The maddening head-circling behaviour is not random. Deer flies home in on the tallest, warmest, darkest, moving part of a target — and when you are walking, that is your head. They track the carbon dioxide in your breath, your body heat, your motion, and dark colours, then orbit the crown of your body waiting for a chance to land. This is precisely why a sticky patch worn on top of a hat works: the flies commit to the highest point and stick fast. It is also why runners and hikers on humid trails get swarmed while people sitting still in the shade are bothered less.

The Tabanid Life Cycle

Understanding where these flies come from explains why they are hard to spray away. Female deer and horse flies lay clusters of eggs on vegetation overhanging moist soil, pond edges, marshes, and stream banks. The larvae drop into the damp ground and live there as predators, eating other small invertebrates, sometimes for one to three years depending on the species and climate. When mature, they crawl to drier soil, pupate, and emerge as adults in early-to-mid summer.

Two facts fall out of this. First, the breeding habitat is usually a wetland you do not own and cannot legally drain — which is why there is no “remove standing water” silver bullet the way there partly is for mosquitoes. Second, the adults are powerful fliers that range widely from where they hatched, so the flies bothering your patio may have developed hundreds of metres away. Control has to focus on intercepting and deterring adults, not eliminating a nearby nursery.

How to Treat a Bite

  1. Clean it. Wash with soap and water to lower infection risk from the open cut.
  2. Cool it. A cold compress for 10–15 minutes eases the pain and swelling.
  3. Calm the itch. An over-the-counter antihistamine or hydrocortisone cream helps. Do not scratch — scratching is what turns a bite into an infection.
  4. Watch it. See a doctor for spreading redness, pus, a fast-growing welt, fever, or any strong allergic reaction (widespread hives, facial swelling, or trouble breathing).

Most bites settle within a few days. Because the wound is a genuine cut rather than a pinprick, keeping it clean matters more than it does with a mosquito bite.

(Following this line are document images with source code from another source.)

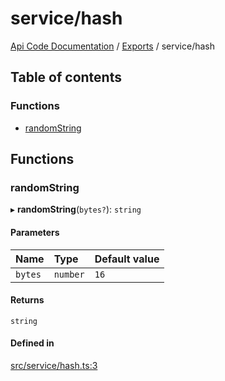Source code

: # service/hash
 
[Api Code Documentation](../README.md) / [Exports](../modules.md) / service/hash

## Table of contents

### Functions

- [randomString](service_hash.md#randomstring)

## Functions

### randomString

▸ **randomString**(`bytes?`): `string`

#### Parameters

| Name | Type | Default value |
| :------ | :------ | :------ |
| `bytes` | `number` | `16` |

#### Returns

`string`

#### Defined in

[src/service/hash.ts:3](https://github.com/openkfw/TruBudget/blob/90402cb/api/src/service/hash.ts#L3)
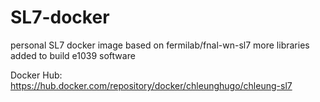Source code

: # SL7-docker

personal SL7 docker image based on fermilab/fnal-wn-sl7
more libraries added to build e1039 software

Docker Hub:
https://hub.docker.com/repository/docker/chleunghugo/chleung-sl7
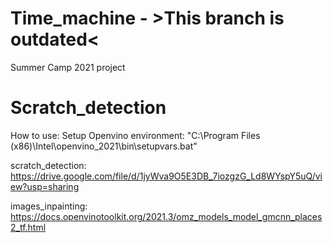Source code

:# Time_machine - >This branch is outdated<
Summer Camp 2021 project
# Scratch_detection
How to use:
Setup Openvino environment: "C:\Program Files (x86)\Intel\openvino_2021\bin\setupvars.bat"

scratch_detection: https://drive.google.com/file/d/1jyWva9O5E3DB_7iozgzG_Ld8WYspY5uQ/view?usp=sharing

images_inpainting: https://docs.openvinotoolkit.org/2021.3/omz_models_model_gmcnn_places2_tf.html
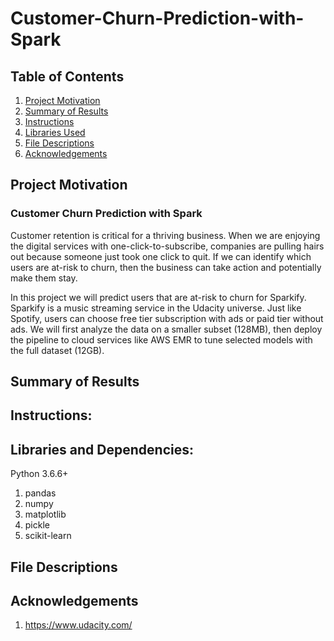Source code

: # Customer-Churn-Prediction-with-Spark
## Table of Contents
1. [Project Motivation](#motivation)
2. [Summary of Results](#results)
3. [Instructions](#instructions)
4. [Libraries Used](#libraries)
5. [File Descriptions](#descriptions)
6. [Acknowledgements](#acknowledgements)

## Project Motivation <a name="motivation"></a>
### Customer Churn Prediction with Spark
Customer retention is critical for a thriving business. When we are enjoying the digital services with one-click-to-subscribe, companies are pulling hairs out because someone just took one click to quit. If we can identify which users are at-risk to churn, then the business can take action and potentially make them stay.

In this project we will predict users that are at-risk to churn for Sparkify. Sparkify is a music streaming service in the Udacity universe. Just like Spotify, users can choose free tier subscription with ads or paid tier without ads. We will first analyze the data on a smaller subset (128MB), then deploy the pipeline to cloud services like AWS EMR to tune selected models with the full dataset (12GB).

## Summary of Results <a name="results"></a>


## Instructions: <a name="instructions"></a>


## Libraries and Dependencies: <a name="libraries"></a>

Python 3.6.6+

1. pandas
2. numpy
3. matplotlib
4. pickle 
5. scikit-learn

## File Descriptions <a name="descriptions"></a>

## Acknowledgements <a name="acknowledgements"></a>
1. https://www.udacity.com/
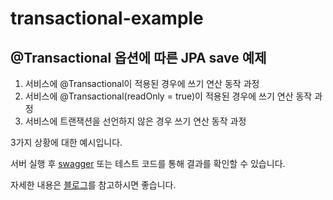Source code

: # transactional-example
## @Transactional 옵션에 따른 JPA save 예제

1. 서비스에 @Transactional이 적용된 경우에 쓰기 연산 동작 과정
2. 서비스에 @Transactional(readOnly = true)이 적용된 경우에 쓰기 연산 동작 과정
3. 서비스에 트랜잭션을 선언하지 않은 경우 쓰기 연산 동작 과정

3가지 상황에 대한 예시입니다.

서버 실행 후 [swagger](http://localhost:8080/swagger-ui/index.html) 또는 테스트 코드를 통해 결과를 확인할 수 있습니다.

자세한 내용은 [블로그](https://velog.io/@bjo6300/%EC%84%9C%EB%B9%84%EC%8A%A4%EC%97%90-Transactional-vs-%EC%84%9C%EB%B9%84%EC%8A%A4%EC%97%90-TransactionalreadOnly-true-vs-%EB%A9%94%EC%84%9C%EB%93%9C%EC%97%90-%ED%8A%B8%EB%9E%9C%EC%9E%AD%EC%85%98%EC%9D%84-%EC%84%A0%EC%96%B8%ED%95%98%EC%A7%80-%EC%95%8A%EC%9D%80-%EA%B2%BD%EC%9A%B0%EC%97%90-JPA-save-%EB%8F%99%EC%9E%91-%EA%B3%BC%EC%A0%95)를 참고하시면 좋습니다.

Yard and Personal Control That Actually Helps

No single tactic clears biting flies, but stacking several makes a real difference around an Ontario home:

  • Blue sticky ball traps. Hang a blue coroplast sphere coated in sticky glue so it sways in the breeze in a sunny, open area near where you sit — the movement and dark colour draw deer and horse flies, which stick and cannot escape.
  • Hat patches. A sticky deer fly hat patch on the crown of a light-coloured hat traps the flies that circle your head on trails and in the garden.
  • Dress light and cover up. Tabanids prefer dark, moving targets, so light colours, long sleeves, and long pants cut both attraction and access.
  • Time it. Activity peaks on hot, sunny, windless afternoons. Work outdoors in the early morning, on cool or overcast days, or when there is a breeze.
  • Repellents. DEET and picaridin (icaridin) help, though biting flies are somewhat less deterred than mosquitoes — reapply as directed. Follow the label and Health Canada guidance.
  • Barrier spray on resting sites. Adults rest on shaded vegetation, fence lines, and shrubs between feeding. A professional barrier treatment to those exact zones reduces the resting population lingering near your patio, on top of its main job against mosquitoes and ticks.

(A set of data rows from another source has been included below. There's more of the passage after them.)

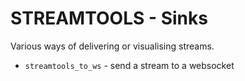 STREAMTOOLS - Sinks
===================

Various ways of delivering or visualising streams.

* `streamtools_to_ws` - send a stream to a websocket
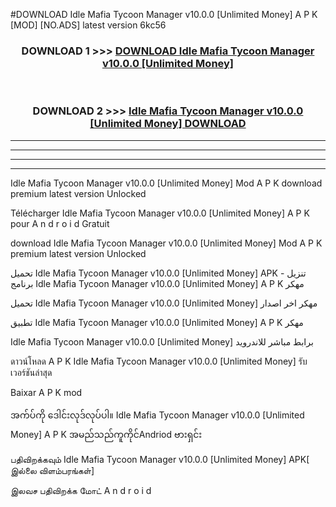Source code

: #DOWNLOAD Idle Mafia  Tycoon Manager v10.0.0  [Unlimited Money] A P K [MOD] [NO.ADS] latest version 6kc56



<div align="center">

<h3>DOWNLOAD 1 >>> <a href="https://teeasianyam.web.app?sq=Idle Mafia  Tycoon Manager v10.0.0  [Unlimited Money]">DOWNLOAD Idle Mafia  Tycoon Manager v10.0.0  [Unlimited Money] </a></h3><br>

<h3>DOWNLOAD 2 >>> <a href="https://teeasianyam.web.app?sq=Idle Mafia  Tycoon Manager v10.0.0  [Unlimited Money] ">Idle Mafia  Tycoon Manager v10.0.0  [Unlimited Money]  DOWNLOAD </a></h3>

</div>


----------------------------------------------------------

----------------------------------------------------------

----------------------------------------------------------

----------------------------------------------------------


Idle Mafia  Tycoon Manager v10.0.0  [Unlimited Money]  Mod A P K download premium latest version Unlocked

Télécharger Idle Mafia  Tycoon Manager v10.0.0  [Unlimited Money]  A P K pour A n d r o i d Gratuit

download Idle Mafia  Tycoon Manager v10.0.0  [Unlimited Money]  Mod A P K premium latest version Unlocked

تحميل Idle Mafia  Tycoon Manager v10.0.0  [Unlimited Money]  APK - تنزيل برنامج Idle Mafia  Tycoon Manager v10.0.0  [Unlimited Money]  A P K مهكر

تحميل Idle Mafia  Tycoon Manager v10.0.0  [Unlimited Money]  مهكر اخر اصدار

تطبيق Idle Mafia  Tycoon Manager v10.0.0  [Unlimited Money]  A P K مهكر

Idle Mafia  Tycoon Manager v10.0.0  [Unlimited Money]  برابط مباشر للاندرويد

ดาวน์โหลด A P K Idle Mafia  Tycoon Manager v10.0.0  [Unlimited Money]  รับเวอร์ชันล่าสุด

Baixar A P K mod

အက်ပ်ကို ဒေါင်းလုဒ်လုပ်ပါ။ Idle Mafia  Tycoon Manager v10.0.0  [Unlimited Money]  A P K အမည်သည်ကူကိုင်Andriod ဗားရှင်း

பதிவிறக்கவும் Idle Mafia  Tycoon Manager v10.0.0  [Unlimited Money]  APK[ இல்லை விளம்பரங்கள்] 
 
இலவச பதிவிறக்க மோட் A n d r o i d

Traps like a blue sticky ball are especially worth it for cottages, acreages, and homes backing onto ravines or water. Compare them alongside the other backyard options in our best mosquito trap in Canada guide, since the same open, sunny placement rules apply.

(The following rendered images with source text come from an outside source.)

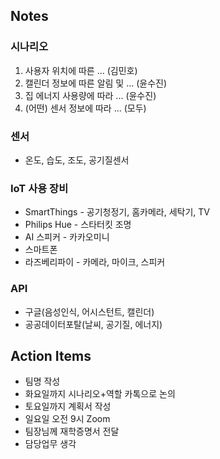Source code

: ## Notes
### 시나리오
1. 사용자 위치에 따른 ... (김민호)
2. 캘린더 정보에 따른 알림 및 ... (윤수진)
3. 집 에너지 사용량에 따라 ... (윤수진)
4. (어떤) 센서 정보에 따라 ... (모두)

### 센서
- 온도, 습도, 조도, 공기질센서

### IoT 사용 장비
- SmartThings - 공기청정기, 홈카메라, 세탁기, TV
- Philips Hue - 스타터킷 조명
- AI 스피커 - 카카오미니
- 스마트폰
- 라즈베리파이 - 카메라, 마이크, 스피커

### API
- 구글(음성인식, 어시스턴트, 캘린더)
- 공공데이터포탈(날씨, 공기질, 에너지)

## Action Items
- 팀명 작성
- 화요일까지 시나리오+역할 카톡으로 논의
- 토요일까지 계획서 작성
- 일요일 오전 9시 Zoom 
- 팀장님께 재학증명서 전달
- 담당업무 생각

Deer Flies, Horse Flies, and the Bigger Picture

Biting flies are the summer nuisance that no product fully solves, but they are also the least dangerous of Ontario’s common biters when it comes to disease. The realistic goal is to reduce contact — trap the ones that circle you, dress to make yourself a poor target, avoid the hottest windless afternoons near water, and knock down the adults resting in your yard with a barrier spray. Stack those and the difference on your deck is obvious, even though the flies keep drifting in from the wetlands beyond your fence.